## Exercise brief
Please copy every line of the records below that holds the word "очередь".
:: Material provided ::
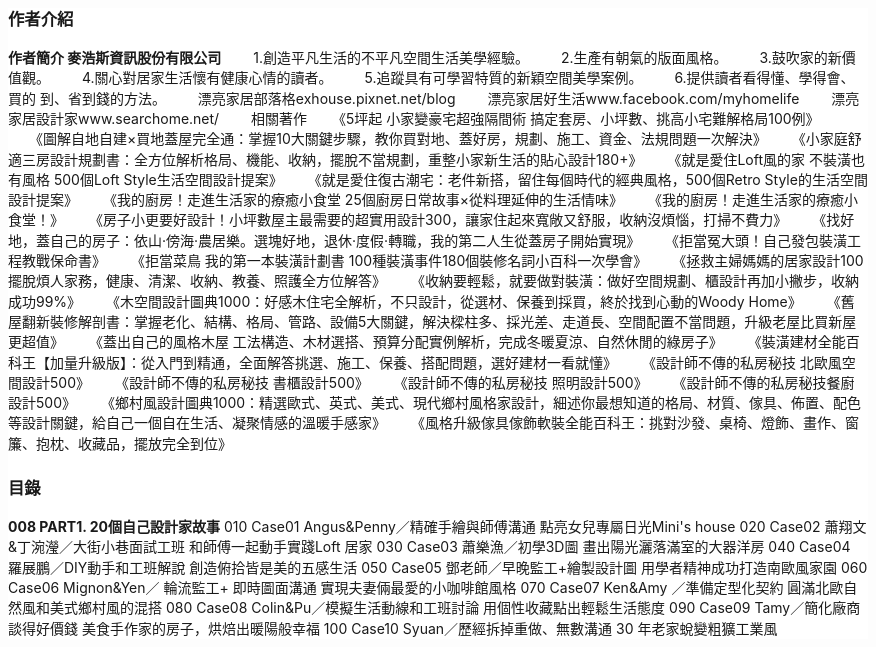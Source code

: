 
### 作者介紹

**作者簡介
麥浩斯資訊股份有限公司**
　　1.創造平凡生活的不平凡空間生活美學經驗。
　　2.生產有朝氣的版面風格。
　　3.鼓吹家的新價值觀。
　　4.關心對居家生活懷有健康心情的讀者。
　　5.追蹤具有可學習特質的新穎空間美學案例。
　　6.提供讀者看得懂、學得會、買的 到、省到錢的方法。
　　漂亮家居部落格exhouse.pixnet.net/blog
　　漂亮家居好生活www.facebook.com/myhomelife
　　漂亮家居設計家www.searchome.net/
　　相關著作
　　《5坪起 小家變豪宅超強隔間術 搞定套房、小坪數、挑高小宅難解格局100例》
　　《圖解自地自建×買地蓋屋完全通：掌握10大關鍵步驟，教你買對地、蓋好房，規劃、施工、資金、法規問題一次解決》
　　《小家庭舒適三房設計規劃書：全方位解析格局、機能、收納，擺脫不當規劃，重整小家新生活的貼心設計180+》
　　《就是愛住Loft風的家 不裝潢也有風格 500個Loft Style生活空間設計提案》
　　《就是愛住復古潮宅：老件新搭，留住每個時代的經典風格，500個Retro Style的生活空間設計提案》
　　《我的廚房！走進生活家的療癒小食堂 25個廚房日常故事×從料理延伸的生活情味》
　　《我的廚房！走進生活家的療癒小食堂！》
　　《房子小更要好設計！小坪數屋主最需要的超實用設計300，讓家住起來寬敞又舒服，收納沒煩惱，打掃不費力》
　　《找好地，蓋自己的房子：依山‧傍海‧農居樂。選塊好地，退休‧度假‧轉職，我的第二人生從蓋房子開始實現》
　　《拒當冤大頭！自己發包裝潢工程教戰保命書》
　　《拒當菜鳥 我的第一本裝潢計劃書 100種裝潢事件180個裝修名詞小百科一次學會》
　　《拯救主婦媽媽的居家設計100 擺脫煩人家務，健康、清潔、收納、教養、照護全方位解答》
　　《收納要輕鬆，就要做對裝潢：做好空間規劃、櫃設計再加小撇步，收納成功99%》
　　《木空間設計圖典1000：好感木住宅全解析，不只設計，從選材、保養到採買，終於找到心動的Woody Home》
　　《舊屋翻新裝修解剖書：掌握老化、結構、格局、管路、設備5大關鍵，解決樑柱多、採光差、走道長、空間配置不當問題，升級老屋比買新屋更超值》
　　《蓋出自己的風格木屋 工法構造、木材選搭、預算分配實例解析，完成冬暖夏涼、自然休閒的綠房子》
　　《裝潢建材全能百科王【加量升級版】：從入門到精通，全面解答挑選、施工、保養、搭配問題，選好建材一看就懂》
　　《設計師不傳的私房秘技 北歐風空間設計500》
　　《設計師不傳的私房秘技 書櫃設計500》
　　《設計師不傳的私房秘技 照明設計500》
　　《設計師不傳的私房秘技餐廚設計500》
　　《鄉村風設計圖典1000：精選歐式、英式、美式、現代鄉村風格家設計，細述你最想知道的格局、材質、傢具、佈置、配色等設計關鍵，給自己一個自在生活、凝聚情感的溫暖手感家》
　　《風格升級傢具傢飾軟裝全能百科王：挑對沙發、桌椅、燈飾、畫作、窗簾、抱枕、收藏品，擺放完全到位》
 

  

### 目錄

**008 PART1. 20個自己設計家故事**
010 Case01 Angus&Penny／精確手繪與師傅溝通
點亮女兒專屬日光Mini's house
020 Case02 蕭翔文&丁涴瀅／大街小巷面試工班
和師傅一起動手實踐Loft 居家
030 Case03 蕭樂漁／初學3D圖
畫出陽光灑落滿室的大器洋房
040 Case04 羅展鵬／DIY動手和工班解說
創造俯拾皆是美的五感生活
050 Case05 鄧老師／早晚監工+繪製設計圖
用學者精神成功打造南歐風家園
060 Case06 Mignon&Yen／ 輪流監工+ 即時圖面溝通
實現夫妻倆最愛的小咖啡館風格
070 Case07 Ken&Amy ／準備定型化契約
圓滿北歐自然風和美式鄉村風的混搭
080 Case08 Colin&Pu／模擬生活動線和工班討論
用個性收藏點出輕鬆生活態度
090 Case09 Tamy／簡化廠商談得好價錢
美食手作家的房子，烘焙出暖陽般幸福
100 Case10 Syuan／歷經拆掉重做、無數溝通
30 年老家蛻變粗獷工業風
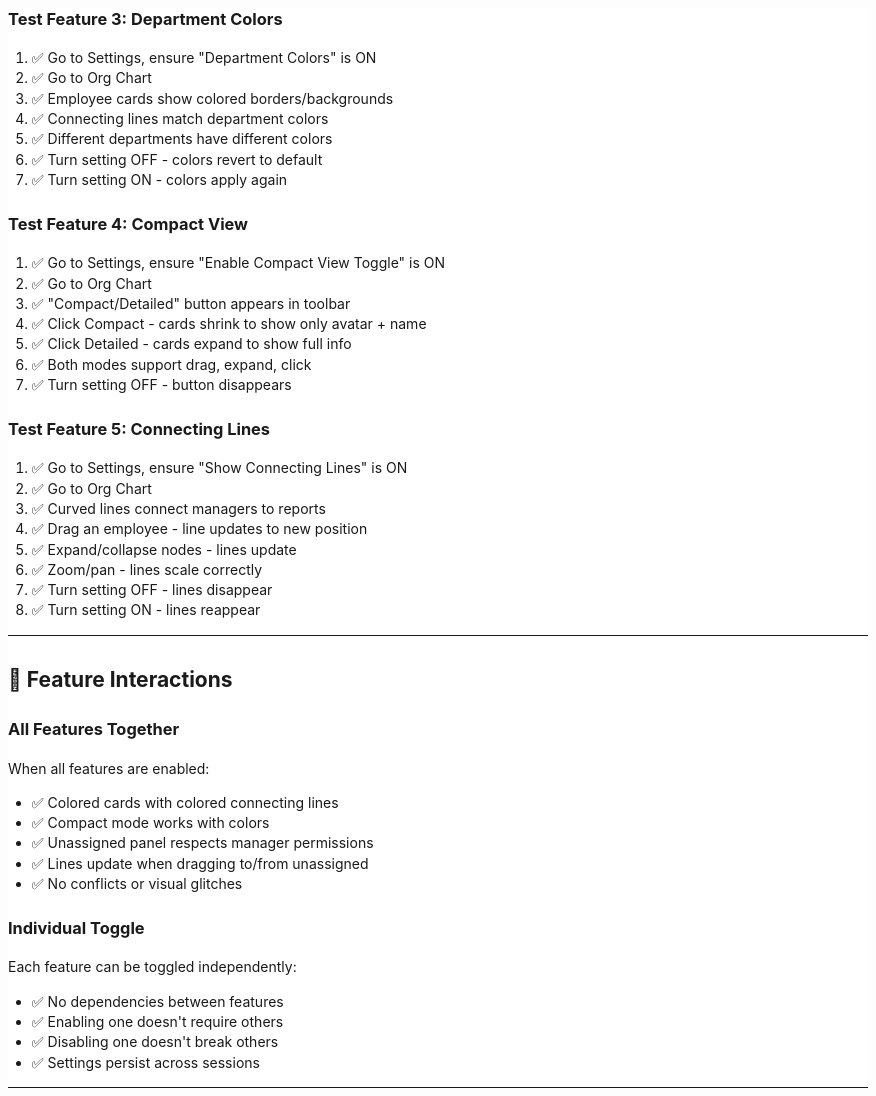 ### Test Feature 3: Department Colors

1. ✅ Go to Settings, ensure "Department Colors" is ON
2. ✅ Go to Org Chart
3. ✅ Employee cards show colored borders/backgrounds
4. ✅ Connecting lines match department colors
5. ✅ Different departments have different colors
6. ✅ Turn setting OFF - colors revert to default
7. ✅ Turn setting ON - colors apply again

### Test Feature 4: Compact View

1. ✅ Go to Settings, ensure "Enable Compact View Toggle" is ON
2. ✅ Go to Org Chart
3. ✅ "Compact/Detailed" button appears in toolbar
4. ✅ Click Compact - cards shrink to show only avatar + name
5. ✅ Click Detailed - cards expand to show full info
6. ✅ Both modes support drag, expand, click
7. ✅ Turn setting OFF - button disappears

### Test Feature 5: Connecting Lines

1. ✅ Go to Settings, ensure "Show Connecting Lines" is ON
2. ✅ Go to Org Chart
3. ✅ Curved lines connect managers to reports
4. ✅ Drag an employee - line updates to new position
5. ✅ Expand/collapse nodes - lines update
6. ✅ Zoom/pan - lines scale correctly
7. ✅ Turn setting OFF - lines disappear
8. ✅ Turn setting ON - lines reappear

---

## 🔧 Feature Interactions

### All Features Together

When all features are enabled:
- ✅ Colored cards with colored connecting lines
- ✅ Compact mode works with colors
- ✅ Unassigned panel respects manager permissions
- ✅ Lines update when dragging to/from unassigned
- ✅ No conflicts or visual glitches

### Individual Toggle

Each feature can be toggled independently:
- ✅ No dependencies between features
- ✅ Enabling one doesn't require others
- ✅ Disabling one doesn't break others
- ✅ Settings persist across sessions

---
:::
:: Material provided ::
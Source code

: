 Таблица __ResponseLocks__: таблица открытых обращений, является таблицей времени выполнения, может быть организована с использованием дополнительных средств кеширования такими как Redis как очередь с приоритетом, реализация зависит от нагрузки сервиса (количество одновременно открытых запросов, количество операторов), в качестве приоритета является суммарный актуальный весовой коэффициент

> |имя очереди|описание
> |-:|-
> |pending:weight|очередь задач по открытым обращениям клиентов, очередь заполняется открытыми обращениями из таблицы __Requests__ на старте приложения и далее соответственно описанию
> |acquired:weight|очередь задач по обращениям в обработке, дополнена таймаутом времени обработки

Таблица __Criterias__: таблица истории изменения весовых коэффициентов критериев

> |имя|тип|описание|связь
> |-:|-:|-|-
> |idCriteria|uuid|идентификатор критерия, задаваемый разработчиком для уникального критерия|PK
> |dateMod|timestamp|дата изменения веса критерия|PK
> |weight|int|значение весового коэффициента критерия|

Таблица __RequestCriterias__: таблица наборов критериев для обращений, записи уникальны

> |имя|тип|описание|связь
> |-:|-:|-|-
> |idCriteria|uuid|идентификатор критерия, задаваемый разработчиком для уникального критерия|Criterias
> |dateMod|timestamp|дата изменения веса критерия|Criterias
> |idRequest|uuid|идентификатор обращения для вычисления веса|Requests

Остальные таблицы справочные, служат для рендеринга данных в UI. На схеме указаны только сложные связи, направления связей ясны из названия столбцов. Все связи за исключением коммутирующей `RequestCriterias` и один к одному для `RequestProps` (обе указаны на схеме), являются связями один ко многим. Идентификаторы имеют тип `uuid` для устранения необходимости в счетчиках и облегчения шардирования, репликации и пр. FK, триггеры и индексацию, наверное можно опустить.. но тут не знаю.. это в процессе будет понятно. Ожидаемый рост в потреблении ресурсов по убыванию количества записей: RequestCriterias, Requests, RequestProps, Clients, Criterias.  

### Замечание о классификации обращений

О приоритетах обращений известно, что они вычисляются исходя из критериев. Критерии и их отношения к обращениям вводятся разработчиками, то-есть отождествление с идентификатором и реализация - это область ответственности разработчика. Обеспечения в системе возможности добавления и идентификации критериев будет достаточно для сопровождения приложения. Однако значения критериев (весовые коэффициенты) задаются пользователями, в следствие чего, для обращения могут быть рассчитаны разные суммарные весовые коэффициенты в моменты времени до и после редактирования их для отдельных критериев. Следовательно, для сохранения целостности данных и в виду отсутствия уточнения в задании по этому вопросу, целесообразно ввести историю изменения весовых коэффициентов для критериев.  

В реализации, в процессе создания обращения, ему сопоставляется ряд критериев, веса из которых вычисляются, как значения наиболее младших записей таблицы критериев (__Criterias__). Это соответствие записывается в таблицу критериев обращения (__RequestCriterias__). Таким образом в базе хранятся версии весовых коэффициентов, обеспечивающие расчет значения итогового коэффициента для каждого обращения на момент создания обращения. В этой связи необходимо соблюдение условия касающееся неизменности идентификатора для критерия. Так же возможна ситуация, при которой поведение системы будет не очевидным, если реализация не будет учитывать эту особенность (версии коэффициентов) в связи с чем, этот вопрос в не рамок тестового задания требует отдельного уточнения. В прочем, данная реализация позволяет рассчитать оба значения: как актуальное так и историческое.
:::
## Your solution
: Таблица __ResponseLocks__: таблица открытых обращений, является таблицей времени выполнения, может быть организована с использованием дополнительных средств кеширования такими как Redis как очередь с приоритетом, реализация зависит от нагрузки сервиса (количество одновременно открытых запросов, количество операторов), в качестве приоритета является суммарный актуальный весовой коэффициент
> |pending:weight|очередь задач по открытым обращениям клиентов, очередь заполняется открытыми обращениями из таблицы __Requests__ на старте приложения и далее соответственно описанию
> |acquired:weight|очередь задач по обращениям в обработке, дополнена таймаутом времени обработки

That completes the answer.